• Task directions
Set out each line from the following listing that includes the word "left".

═════ Material shown ═════

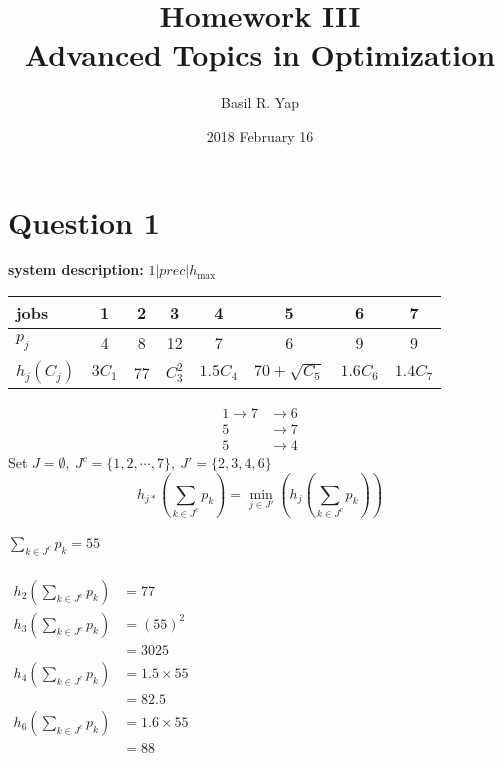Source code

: \documentclass[a4paper, fleqn]{article}
\begin{document}
\title{Homework III \\ Advanced Topics in Optimization}
\author{Basil R. Yap}
\date{2018 February 16}
\maketitle

\section{Question 1}
\textbf{system description: }$1|prec|h_{\max}$
\begin{center}
\begin{tabular}{| l | c | c | c | c | c | c | c |}
\hline
jobs & 1 & 2 & 3 & 4 & 5 & 6 & 7 \\
\hline
$p_j$ & 4 & 8 & 12 & 7 & 6 & 9 & 9 \\
$h_j(C_j)$ & $3C_1$ & 77 & $C_3^2$ & $1.5C_4$ & $70+\sqrt{C_5}$ & $1.6C_6$ & $1.4C_7$ \\
\hline
\end{tabular}
\end{center}
$$
\begin{aligned}
1\rightarrow 7&\rightarrow6\\
5&\rightarrow7\\
5&\rightarrow4
\end{aligned}
$$
Set $J=\emptyset,\ J^c=\{1,2,\cdots,7\},\ J'=\{2,3,4,6\}$
$$
h_{j*}\left(\sum_{k\in J^c}p_k\right)=\min_{j\in J'}\left(h_j\left(\sum_{k\in J^c}p_k\right)\right)
$$
\vspace{1pt}\\
$\sum_{k\in J^c}p_k=55$\\
\vspace{1pt}\\
$\begin{aligned}h_2\left(\sum_{k\in J^c}p_k\right)&=77\end{aligned}$\\
$\begin{aligned}h_3\left(\sum_{k\in J^c}p_k\right)&=(55)^2\\&=3025\end{aligned}$\\
$\begin{aligned}h_4\left(\sum_{k\in J^c}p_k\right)&=1.5\times55\\&=82.5\end{aligned}$\\
$\begin{aligned}h_6\left(\sum_{k\in J^c}p_k\right)&=1.6\times55\\&=88\end{aligned}$\\
\end{document}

═════

• Exercise answer
h_{j*}\left(\sum_{k\in J^c}p_k\right)=\min_{j\in J'}\left(h_j\left(\sum_{k\in J^c}p_k\right)\right)
$\begin{aligned}h_2\left(\sum_{k\in J^c}p_k\right)&=77\end{aligned}$\\
$\begin{aligned}h_3\left(\sum_{k\in J^c}p_k\right)&=(55)^2\\&=3025\end{aligned}$\\
$\begin{aligned}h_4\left(\sum_{k\in J^c}p_k\right)&=1.5\times55\\&=82.5\end{aligned}$\\
$\begin{aligned}h_6\left(\sum_{k\in J^c}p_k\right)&=1.6\times55\\&=88\end{aligned}$\\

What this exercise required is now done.